** Opening Extracted information block **

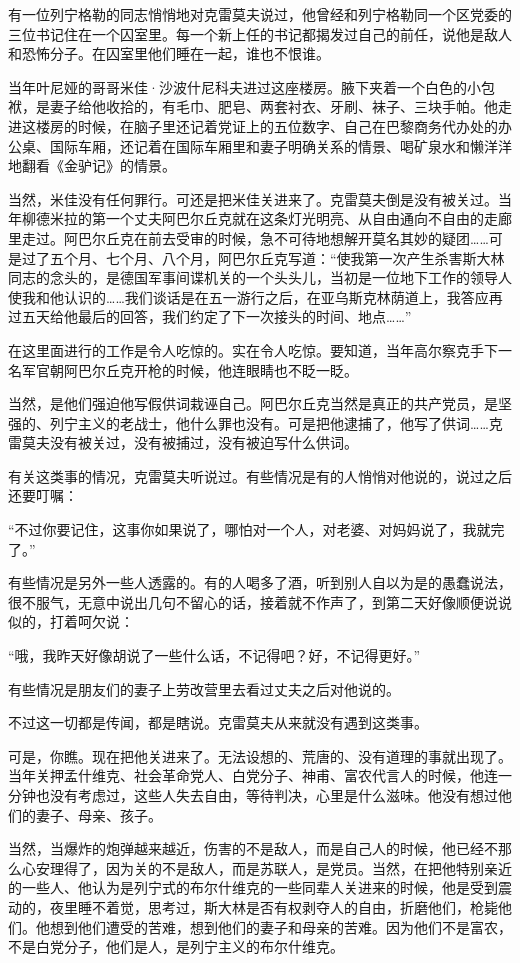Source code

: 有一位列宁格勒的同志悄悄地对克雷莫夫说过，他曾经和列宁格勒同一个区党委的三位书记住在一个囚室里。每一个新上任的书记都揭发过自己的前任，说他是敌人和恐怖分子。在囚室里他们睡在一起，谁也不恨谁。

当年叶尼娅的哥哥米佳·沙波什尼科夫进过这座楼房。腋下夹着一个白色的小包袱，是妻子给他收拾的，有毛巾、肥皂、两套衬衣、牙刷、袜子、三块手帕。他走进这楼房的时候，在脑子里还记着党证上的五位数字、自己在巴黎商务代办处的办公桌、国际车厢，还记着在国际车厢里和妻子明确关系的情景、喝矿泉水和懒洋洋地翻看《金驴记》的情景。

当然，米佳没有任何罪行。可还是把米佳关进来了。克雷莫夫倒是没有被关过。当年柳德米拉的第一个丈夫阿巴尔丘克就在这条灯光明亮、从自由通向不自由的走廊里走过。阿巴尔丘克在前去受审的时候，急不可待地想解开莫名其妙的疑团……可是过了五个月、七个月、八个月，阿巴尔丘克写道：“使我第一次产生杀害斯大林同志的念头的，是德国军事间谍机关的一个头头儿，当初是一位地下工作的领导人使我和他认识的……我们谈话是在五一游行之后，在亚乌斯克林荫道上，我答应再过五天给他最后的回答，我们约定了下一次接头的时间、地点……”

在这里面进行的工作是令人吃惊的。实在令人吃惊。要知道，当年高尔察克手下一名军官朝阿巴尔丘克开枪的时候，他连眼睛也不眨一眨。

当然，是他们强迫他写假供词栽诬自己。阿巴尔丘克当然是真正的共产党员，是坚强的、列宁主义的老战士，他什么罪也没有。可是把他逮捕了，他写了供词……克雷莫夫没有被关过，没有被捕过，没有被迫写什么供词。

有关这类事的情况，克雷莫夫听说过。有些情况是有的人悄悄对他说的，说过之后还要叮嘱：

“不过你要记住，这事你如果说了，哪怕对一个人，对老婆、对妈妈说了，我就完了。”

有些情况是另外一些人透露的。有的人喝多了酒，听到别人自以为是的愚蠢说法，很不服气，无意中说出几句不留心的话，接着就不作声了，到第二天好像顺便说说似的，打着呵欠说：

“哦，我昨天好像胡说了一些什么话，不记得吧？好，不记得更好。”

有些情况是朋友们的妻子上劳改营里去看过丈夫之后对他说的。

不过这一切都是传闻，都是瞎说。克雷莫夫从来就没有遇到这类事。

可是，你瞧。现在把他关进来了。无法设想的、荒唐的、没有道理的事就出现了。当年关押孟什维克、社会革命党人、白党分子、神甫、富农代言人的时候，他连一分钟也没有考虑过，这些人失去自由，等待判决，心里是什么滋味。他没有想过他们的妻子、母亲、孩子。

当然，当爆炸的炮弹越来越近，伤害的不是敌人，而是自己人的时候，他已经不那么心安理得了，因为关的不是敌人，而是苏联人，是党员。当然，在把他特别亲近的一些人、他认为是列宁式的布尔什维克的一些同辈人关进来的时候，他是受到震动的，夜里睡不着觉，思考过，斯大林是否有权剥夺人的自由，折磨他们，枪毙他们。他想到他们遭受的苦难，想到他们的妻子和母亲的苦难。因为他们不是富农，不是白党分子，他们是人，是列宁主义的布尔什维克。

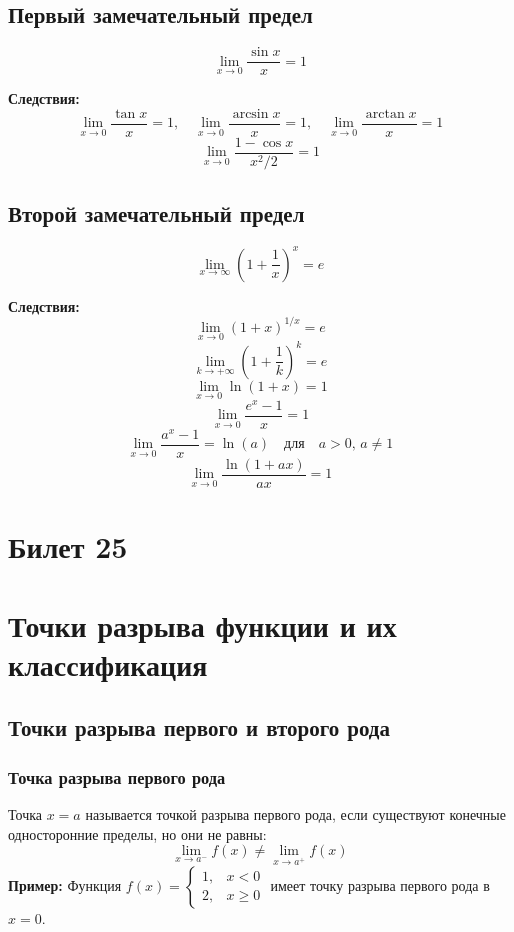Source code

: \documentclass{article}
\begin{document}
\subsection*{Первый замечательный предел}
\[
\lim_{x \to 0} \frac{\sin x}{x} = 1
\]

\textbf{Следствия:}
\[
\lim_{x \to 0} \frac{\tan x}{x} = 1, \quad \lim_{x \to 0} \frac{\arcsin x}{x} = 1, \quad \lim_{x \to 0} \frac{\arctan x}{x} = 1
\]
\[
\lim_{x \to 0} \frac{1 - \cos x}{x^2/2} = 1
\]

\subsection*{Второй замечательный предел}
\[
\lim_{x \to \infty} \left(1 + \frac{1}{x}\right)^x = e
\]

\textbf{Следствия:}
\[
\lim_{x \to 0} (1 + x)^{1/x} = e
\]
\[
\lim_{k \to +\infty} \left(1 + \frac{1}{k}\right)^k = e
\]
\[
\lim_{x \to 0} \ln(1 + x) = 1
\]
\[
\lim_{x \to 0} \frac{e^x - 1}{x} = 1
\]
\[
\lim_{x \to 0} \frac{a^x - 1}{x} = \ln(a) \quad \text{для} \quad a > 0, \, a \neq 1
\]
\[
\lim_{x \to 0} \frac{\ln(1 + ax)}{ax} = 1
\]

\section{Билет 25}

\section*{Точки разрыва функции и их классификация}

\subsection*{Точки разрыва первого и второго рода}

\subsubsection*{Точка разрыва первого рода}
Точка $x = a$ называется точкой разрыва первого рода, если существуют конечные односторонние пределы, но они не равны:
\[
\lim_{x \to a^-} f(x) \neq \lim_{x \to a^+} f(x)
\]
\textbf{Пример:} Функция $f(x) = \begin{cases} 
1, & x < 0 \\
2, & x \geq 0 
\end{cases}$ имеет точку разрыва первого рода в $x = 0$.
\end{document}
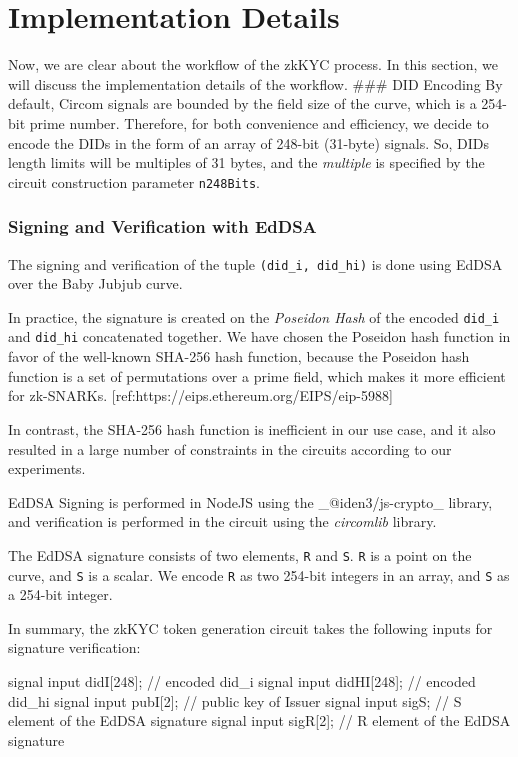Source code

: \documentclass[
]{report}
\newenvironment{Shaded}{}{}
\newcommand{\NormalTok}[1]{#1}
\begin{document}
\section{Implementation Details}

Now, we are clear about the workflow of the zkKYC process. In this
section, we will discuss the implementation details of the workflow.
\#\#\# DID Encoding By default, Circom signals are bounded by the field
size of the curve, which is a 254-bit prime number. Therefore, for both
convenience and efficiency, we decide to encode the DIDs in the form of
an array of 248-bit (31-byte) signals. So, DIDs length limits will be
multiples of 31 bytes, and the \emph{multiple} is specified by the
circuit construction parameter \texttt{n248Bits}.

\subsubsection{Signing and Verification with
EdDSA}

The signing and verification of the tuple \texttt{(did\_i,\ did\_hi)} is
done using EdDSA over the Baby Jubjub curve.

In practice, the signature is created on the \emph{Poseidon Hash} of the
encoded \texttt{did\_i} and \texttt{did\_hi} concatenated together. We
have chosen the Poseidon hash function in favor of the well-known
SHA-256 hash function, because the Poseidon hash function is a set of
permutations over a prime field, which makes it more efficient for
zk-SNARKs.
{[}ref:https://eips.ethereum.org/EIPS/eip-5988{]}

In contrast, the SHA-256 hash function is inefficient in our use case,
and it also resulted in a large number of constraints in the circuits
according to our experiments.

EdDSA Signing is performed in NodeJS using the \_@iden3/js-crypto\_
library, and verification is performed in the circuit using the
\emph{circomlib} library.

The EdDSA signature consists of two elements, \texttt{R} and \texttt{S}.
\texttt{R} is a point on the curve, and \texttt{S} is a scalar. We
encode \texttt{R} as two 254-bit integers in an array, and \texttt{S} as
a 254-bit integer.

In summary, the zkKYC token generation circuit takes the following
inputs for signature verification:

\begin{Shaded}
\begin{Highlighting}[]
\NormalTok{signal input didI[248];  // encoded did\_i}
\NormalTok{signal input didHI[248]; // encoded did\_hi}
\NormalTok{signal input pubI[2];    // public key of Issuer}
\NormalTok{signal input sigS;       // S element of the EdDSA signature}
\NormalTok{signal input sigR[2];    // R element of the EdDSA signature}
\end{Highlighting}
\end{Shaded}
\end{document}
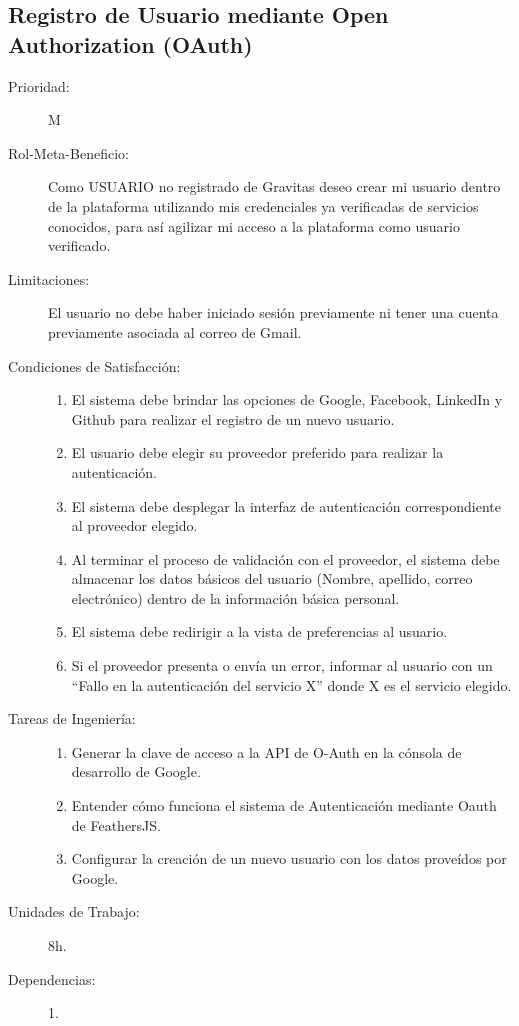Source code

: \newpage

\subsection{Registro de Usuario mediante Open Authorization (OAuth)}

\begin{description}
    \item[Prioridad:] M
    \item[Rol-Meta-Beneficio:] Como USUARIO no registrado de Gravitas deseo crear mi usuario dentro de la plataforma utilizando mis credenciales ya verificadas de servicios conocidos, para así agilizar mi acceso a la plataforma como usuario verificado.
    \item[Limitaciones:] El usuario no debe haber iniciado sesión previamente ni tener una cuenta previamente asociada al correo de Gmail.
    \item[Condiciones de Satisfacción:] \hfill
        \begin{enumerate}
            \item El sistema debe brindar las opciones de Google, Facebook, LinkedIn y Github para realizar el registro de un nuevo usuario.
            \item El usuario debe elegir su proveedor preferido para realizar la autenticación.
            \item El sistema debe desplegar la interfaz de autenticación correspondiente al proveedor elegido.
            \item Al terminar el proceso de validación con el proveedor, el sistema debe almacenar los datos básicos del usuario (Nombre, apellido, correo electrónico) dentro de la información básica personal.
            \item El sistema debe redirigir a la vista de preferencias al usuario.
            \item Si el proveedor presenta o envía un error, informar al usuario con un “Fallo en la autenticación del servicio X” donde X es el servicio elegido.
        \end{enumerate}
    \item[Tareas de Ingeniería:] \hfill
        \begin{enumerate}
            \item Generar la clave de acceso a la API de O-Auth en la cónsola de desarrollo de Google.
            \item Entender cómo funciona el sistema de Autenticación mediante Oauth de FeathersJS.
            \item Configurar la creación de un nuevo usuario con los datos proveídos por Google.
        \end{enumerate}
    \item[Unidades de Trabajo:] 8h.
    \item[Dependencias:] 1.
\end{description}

** Closing Extracted information block **

* Description of the task *
Search the entries for the word "datos" and gather every line where it appears.

* Task result *
            \item Al terminar el proceso de validación con el proveedor, el sistema debe almacenar los datos básicos del usuario (Nombre, apellido, correo electrónico) dentro de la información básica personal.
            \item Configurar la creación de un nuevo usuario con los datos proveídos por Google.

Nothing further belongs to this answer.